**Record extracts:**
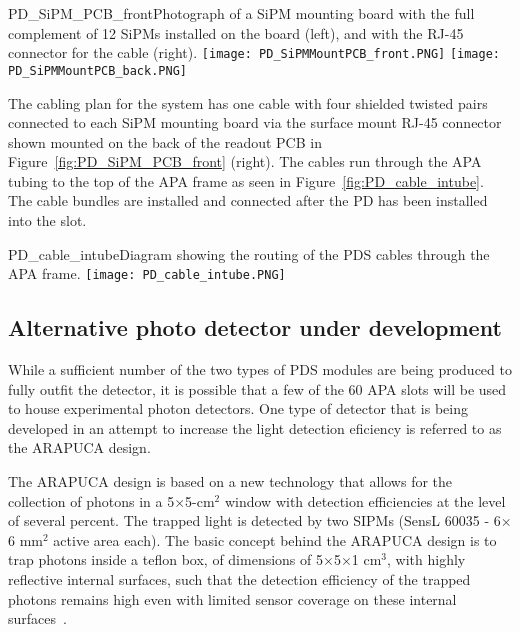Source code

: \begin{cdrfigure}
  {PD_SiPM_PCB_front}{Photograph of a SiPM mounting board
    with the full complement of 12 SiPMs installed on the board (left), and with the 
    RJ-45 connector for the cable (right).}
\texttt{[image: PD\_SiPMMountPCB\_front.PNG]}
\texttt{[image: PD\_SiPMMountPCB\_back.PNG]}
\end{cdrfigure}


The cabling plan for the system has one cable with four shielded twisted pairs 
connected to each SiPM mounting board via the surface mount RJ-45 connector
shown mounted on the back of the readout PCB in 
Figure~\ref{fig:PD_SiPM_PCB_front} (right).  
The cables run through the APA tubing to the top of the APA frame as seen
in Figure~\ref{fig:PD_cable_intube}.
The cable bundles are installed and connected 
after the PD has been installed into the slot.
\begin{cdrfigure}
  {PD_cable_intube}{Diagram showing the routing of the PDS cables
    through the APA frame.}
\texttt{[image: PD\_cable\_intube.PNG]}
\end{cdrfigure}


\subsection{Alternative photo detector under development}

While a sufficient number of the two types of PDS modules are being produced to fully outfit the detector, it is possible that a few of the 60 APA slots will be used to house experimental photon detectors. One type of detector that is being developed in an attempt to increase the light detection eficiency is referred to as the ARAPUCA design.

The ARAPUCA design is based on a new technology that allows for the collection of photons in a 5$\times$5-cm$^2$ window  with detection efficiencies at the level of several percent. The trapped light is detected by two SIPMs (SensL 60035 - 6$\times$6 mm$^2$ active area each). The basic concept behind the ARAPUCA design is to trap photons inside a teflon box, of  dimensions of 5$\times$5$\times$1 cm$^3$, with highly reflective internal surfaces, such that the detection efficiency of the trapped photons remains high even with limited sensor coverage on these internal surfaces~\cite{Machado:2016jqe}.

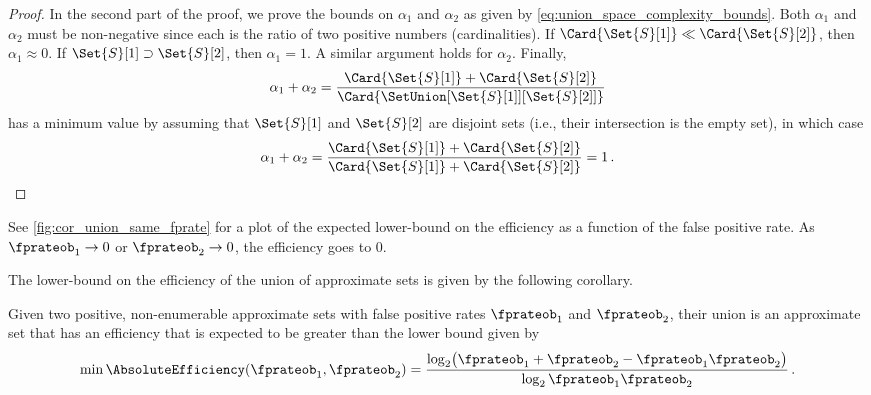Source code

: \documentclass[ ../main.tex]{subfiles}
\begin{document}
\begin{proof}
In the second part of the proof, we prove the bounds on $\alpha_1$ and $\alpha_2$ as given by \cref{eq:union_space_complexity_bounds}.
Both $\alpha_1$ and $\alpha_2$ must be non-negative since each is the ratio of two positive numbers (cardinalities). If $\Card{\Set{S}[1]} \ll \Card{\Set{S}[2]}$, then $\alpha_1 \approx 0$. If $\Set{S}[1] \supset \Set{S}[2]$, then $\alpha_1 = 1$. A similar argument holds for $\alpha_2$. Finally,
\begin{equation}
    \alpha_1 + \alpha_2 = \frac{\Card{\Set{S}[1]} + \Card{\Set{S}[2]}}{\Card{\SetUnion[\Set{S}[1]][\Set{S}[2]]}}
\end{equation}
has a minimum value by assuming that $\Set{S}[1]$ and $\Set{S}[2]$ are disjoint sets (i.e., their intersection is the empty set), in which case
\begin{equation}
    \alpha_1 + \alpha_2 = \frac{\Card{\Set{S}[1]} + \Card{\Set{S}[2]}}{\Card{\Set{S}[1]} + \Card{\Set{S}[2]}} = 1\,.
\end{equation}
\end{proof}
See \cref{fig:cor_union_same_fprate} for a plot of the expected lower-bound on the efficiency as a function of the false positive rate. As $\fprateob_1 \to 0$ or $\fprateob_2 \to 0$, the efficiency goes to $0$.

The lower-bound on the efficiency of the union of approximate sets is given by the following corollary.
\begin{corollary}
Given two positive, non-enumerable approximate sets with false positive rates $\fprateob_1$ and $\fprateob_2$, their union is an approximate set that has an efficiency that is expected to be greater than the lower bound given by
\begin{equation}
    \min \AbsoluteEfficiency(\fprateob_1, \fprateob_2) = \frac{
        \log_2\!\left(\fprateob_1 + \fprateob_2 - \fprateob_1 \fprateob_2\right)}
    {
        \log_2 \fprateob_1 \fprateob_2
    }\,.
\end{equation}
\end{corollary}
\end{document}
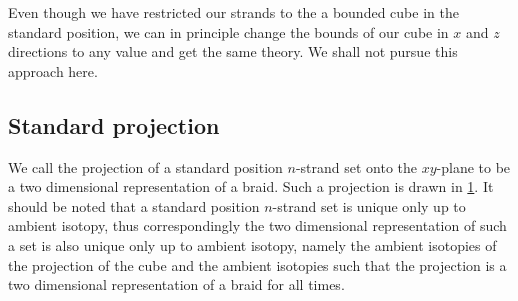 \begin{remark}
	Even though we have restricted our strands to the a bounded cube in the standard position, we can in principle change the bounds of our cube in \(x\) and \(z\) directions to any value and get the same theory. We shall not pursue this approach here.
\end{remark}

\subsection{Standard projection}

We call the projection of a standard position \(n\)-strand set onto the \(xy\)-plane to be a two dimensional representation of a braid. Such a projection is drawn in \cref{fig:2drepbraids}. It should be noted that a standard position \(n\)-strand set is unique only up to ambient isotopy, thus correspondingly the two dimensional representation of such a set is also unique only up to ambient isotopy, namely the ambient isotopies of the projection of the cube and the ambient isotopies such that the projection is a two dimensional representation of a braid for all times.

\begin{figure}[H]
	\centering
	\label{fig:2drepbraids}
\end{figure}

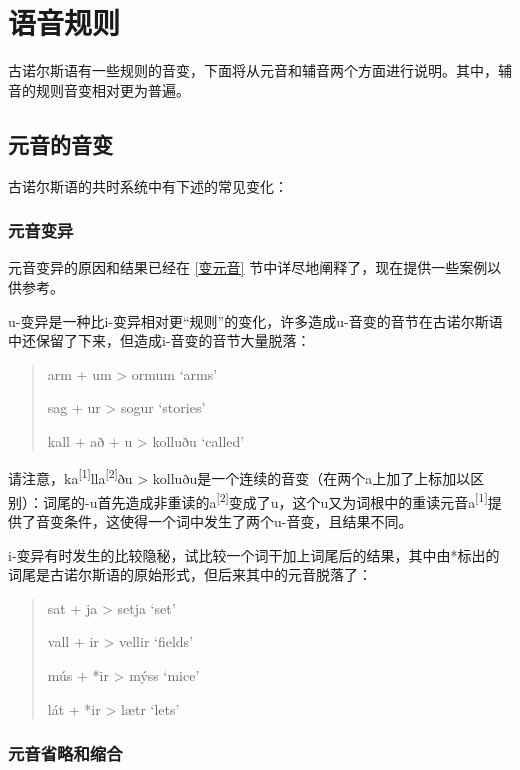 \section{语音规则}
\label{语音规则}

古诺尔斯语有一些规则的音变，下面将从元音和辅音两个方面进行说明。其中，辅音的规则音变相对更为普遍。

\subsection{元音的音变}
\label{元音的音变}

古诺尔斯语的共时系统中有下述的常见变化：
\subsubsection{元音变异}
\label{元音变异}

  
  元音变异的原因和结果已经在 \ref{变元音} 节中详尽地阐释了，现在提供一些案例以供参考。

  u-变异是一种比i-变异相对更``规则''的变化，许多造成u-音变的音节在古诺尔斯语中还保留了下来，但造成i-音变的音节大量脱落：
  
  \begin{quote}
    arm + um \textgreater{} ormum `arms'
  
    sag + ur \textgreater{} sogur `stories'
  
    kall + að + u \textgreater{} kolluðu `called'
  \end{quote}

  请注意，ka\textsuperscript{[1]}lla\textsuperscript{[2]}ðu \textgreater{} kolluðu是一个连续的音变（在两个a上加了上标加以区别）：词尾的-u首先造成非重读的a\textsuperscript{[2]}变成了u，这个u又为词根中的重读元音a\textsuperscript{[1]}提供了音变条件，这使得一个词中发生了两个u-音变，且结果不同。

i-变异有时发生的比较隐秘，试比较一个词干加上词尾后的结果，其中由*标出的词尾是古诺尔斯语的原始形式，但后来其中的元音脱落了：

    \begin{quote}
    sat + ja \textgreater{} setja `set'

    vall + ir \textgreater{} vellir `fields'

    mús + *ir \textgreater{} mýss `mice'

    lát + *ir \textgreater{} lætr `lets'
    \end{quote}


\subsubsection{元音省略和缩合}
\label{元音省略和缩合}
    

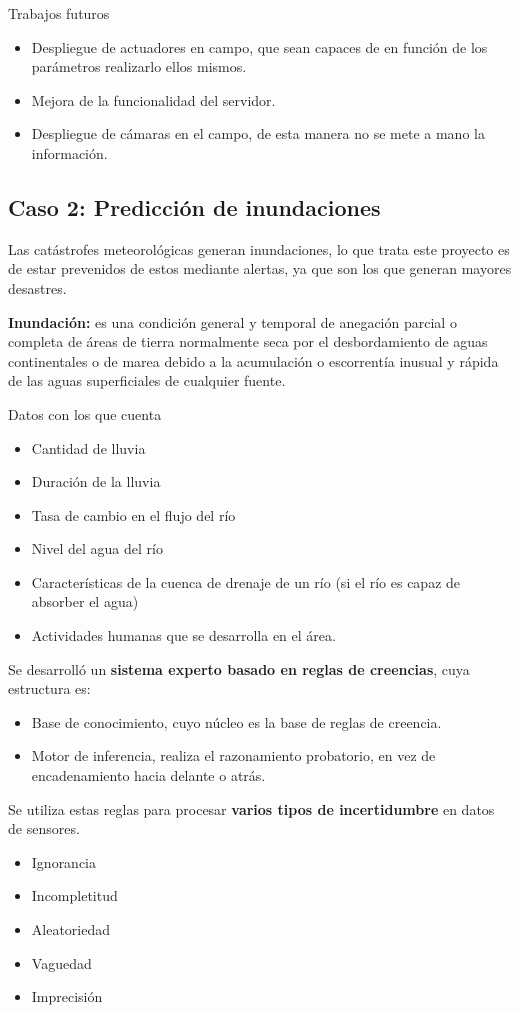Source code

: \documentclass[12pt, twoside, openright]{report} %
\begin{document}
Trabajos futuros
\begin{itemize}
	\item Despliegue de actuadores en campo, que sean capaces de en función de los parámetros realizarlo ellos mismos.
	\item Mejora de la funcionalidad del servidor.
	\item Despliegue de cámaras en el campo, de esta manera no se mete a mano la información.
\end{itemize}

\subsection{Caso 2: Predicción de inundaciones}
Las catástrofes meteorológicas generan inundaciones, lo que trata este proyecto es de estar prevenidos de estos mediante alertas, ya que son los que generan mayores desastres.

\textbf{Inundación:} es una condición general y temporal de anegación parcial o completa de áreas de tierra normalmente seca por el desbordamiento de aguas continentales o de marea debido a la acumulación o escorrentía inusual y rápida de las aguas superficiales de cualquier fuente.

Datos con los que cuenta
\begin{itemize}
	\item Cantidad de lluvia
	\item Duración de la lluvia
	\item Tasa de cambio en el flujo del río
	\item Nivel del agua del río
	\item Características de la cuenca de drenaje de un río (si el río es capaz de absorber el agua)
	\item Actividades humanas que se desarrolla en el área.
\end{itemize}

Se desarrolló un \textbf{sistema experto basado en reglas de creencias}, cuya estructura es:
\begin{itemize}
	\item Base de conocimiento, cuyo núcleo es la base de reglas de creencia.
	\item Motor de inferencia, realiza el razonamiento probatorio, en vez de encadenamiento hacia delante o atrás.
\end{itemize}

Se utiliza estas reglas para procesar \textbf{varios tipos de incertidumbre} en datos de sensores.
\begin{itemize}
	\item Ignorancia
	\item Incompletitud
	\item Aleatoriedad
	\item Vaguedad
	\item Imprecisión
\end{itemize}
\end{document}

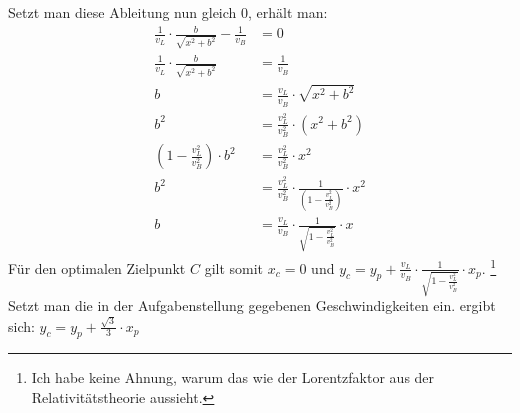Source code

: \documentclass[a4paper, notitlepage, 12pt]{scrartcl}
\begin{document}
 Setzt man diese Ableitung nun gleich $0$, erhält man:
 \begin{align}
 \frac{1}{v_L} \cdot \frac{b}{\sqrt{x^2 + b^2}} - \frac{1}{v_B} &= 0 \\
 \frac{1}{v_L} \cdot \frac{b}{\sqrt{x^2 + b^2}} &= \frac{1}{v_B} \\
 b &= \frac{v_L}{v_B} \cdot \sqrt{x^2 + b^2} \\
 b^2 &= \frac{v_L^2}{v_B^2} \cdot (x^2 + b^2) \\
 (1 - \frac{v_L^2}{v_B^2}) \cdot b^2 &= \frac{v_L^2}{v_B^2} \cdot x^2 \\
 b^2 &= \frac{v_L^2}{v_B^2} \cdot \frac{1}{(1 - \frac{v_L^2}{v_B^2})} \cdot x^2 \\
 b &= \frac{v_L}{v_B} \cdot \frac{1}{\sqrt{1 - \frac{v_L^2}{v_B^2}}} \cdot x
 \end{align}
 Für den optimalen Zielpunkt $C$ gilt somit $x_c = 0$ und $y_c = y_p + \frac{v_L}{v_B} \cdot \frac{1}{\sqrt{1 - \frac{v_L^2}{v_B^2}}} \cdot x_p$. \footnote{Ich habe keine Ahnung, warum das wie der Lorentzfaktor aus der Relativitätstheorie aussieht.} Setzt man die in der Aufgabenstellung gegebenen Geschwindigkeiten ein. ergibt sich: $y_c = y_p + \frac{\sqrt{3}}{3} \cdot x_p$
\end{document}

**Task details:**
If a line in the data above holds the word "value", count it; give only the total.

**Written answer:**
2